The comprehensive evaluations conducted on the proposed circuit consistently demonstrate its robust and reliable performance. While instances of failure emerged under extreme conditions surpassing the network’s noise tolerance, the model exhibits remarkable resilience against minor variations in any parameter or state variable, except for noise added to its connectivity, which emerges as a pivotal network property. These findings underscore the circuit’s potential for stable and accurate functioning in diverse environmental conditions, and they highlight the effectiveness of the connectivity solution obtained through optimisation.

Discussion

Expanding on earlier linear models [35, 44], our study introduces a dynamical synapse firing rate model of angular velocity integration in a locust heading circuit. In contrast to analogous fruit fly models, this novel model exhibits a different compass topography and relies on neuromodulatory, rather than feed-forward, angular velocity inputs.

Our work is situated within the broader context of insect heading circuits, drawing inspiration from models in the fruit fly [2, 32, 62] and other insects [41]. Comparative modeling elucidates adaptations of navigation circuits to species-specific demands, contributing to our broader understanding of adaptive neural circuits. A recent comparative modeling study analysed structural differences between heading circuits in the fruit fly and desert locust [36] but did not account for data suggesting a striking functional difference. Notably, while the fruit fly circuit involves a 2 × 360° compass mapping along the PB, our model assumes a single 360° heading representation. This distinction is implied by physiological data revealing the preferred heading directions of individual CX cells in stationary animals [6, 33, 34, 63]. It remains to be seen whether this fixed 360° topography is preserved during active walking or flight. Our study aims to serve as a proof of concept, exploring whether such a topography can produce a stable compass signal.

Model constraints and properties

The model comprises CL1a- and CL2-neurons along with an abstract class of angular velocity neurons. It was constrained by morphological and functional data. Under-constrained connectivity parameters were derived via optimisation.
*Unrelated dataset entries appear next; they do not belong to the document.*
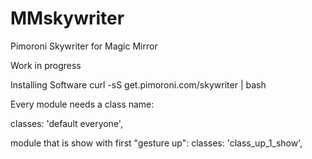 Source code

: # MMskywriter
 Pimoroni Skywriter for Magic Mirror
 
 Work in progress
 
 
Installing Software
curl -sS get.pimoroni.com/skywriter | bash

Every module needs a class name:

classes: 'default everyone',

module that is show with first "gesture up":
classes: 'class_up_1_show',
Heading direction is encoded in the phase of a cosine wave across the PB in our model. The notion of (co)sine waves across neural populations as representations of heading has been a longstanding topic in the literature [64]. Recent advancements, particularly the work by Aceituno and colleagues [65], have underscored their optimality under fairly general conditions, particularly concerning robustness against noise. Our model successfully updates a heading representation by integrating angular velocity signals and is robust to noise. The fruit fly model by [2] posits asymmetric feed-forward angular velocity inputs to the two halves of the PB that additively modulate firing rates in the heading circuit. Instead of relying on such feed-forward inputs, our model features neuromodulatory angular velocity inputs that effectively phase-shift the heading signal through multiplicative modulation of firing rates [43], cf. Eq 10. While our model focuses on synaptic-level neuromodulation, other mechanisms could also achieve multiplicative effects. For instance, multiplication can occur through exponentiation by active membrane conductances of summed logarithmic inputs, nonlinear dendritic interactions, or network dynamics [66]. An anatomical offset between the projections of E-PG- and P-EN-neurons in the PB and EB of Drosophila has been proposed to facilitate activity bump shifts across these regions in both theoretical and computational models [2, 32]. A similar offset is conserved across species [37] and is mirrored in our circuit’s connectivity (see Fig 2 for the CL1a and CL2 projection schemes and their derived connectivity). However, because our model employs single-compartment neurons, we do not explicitly separate neuron endings in different neuropils of the CX. Exploring this anatomical distinction and its effects on compass bump dynamics will be a key focus for future modeling efforts.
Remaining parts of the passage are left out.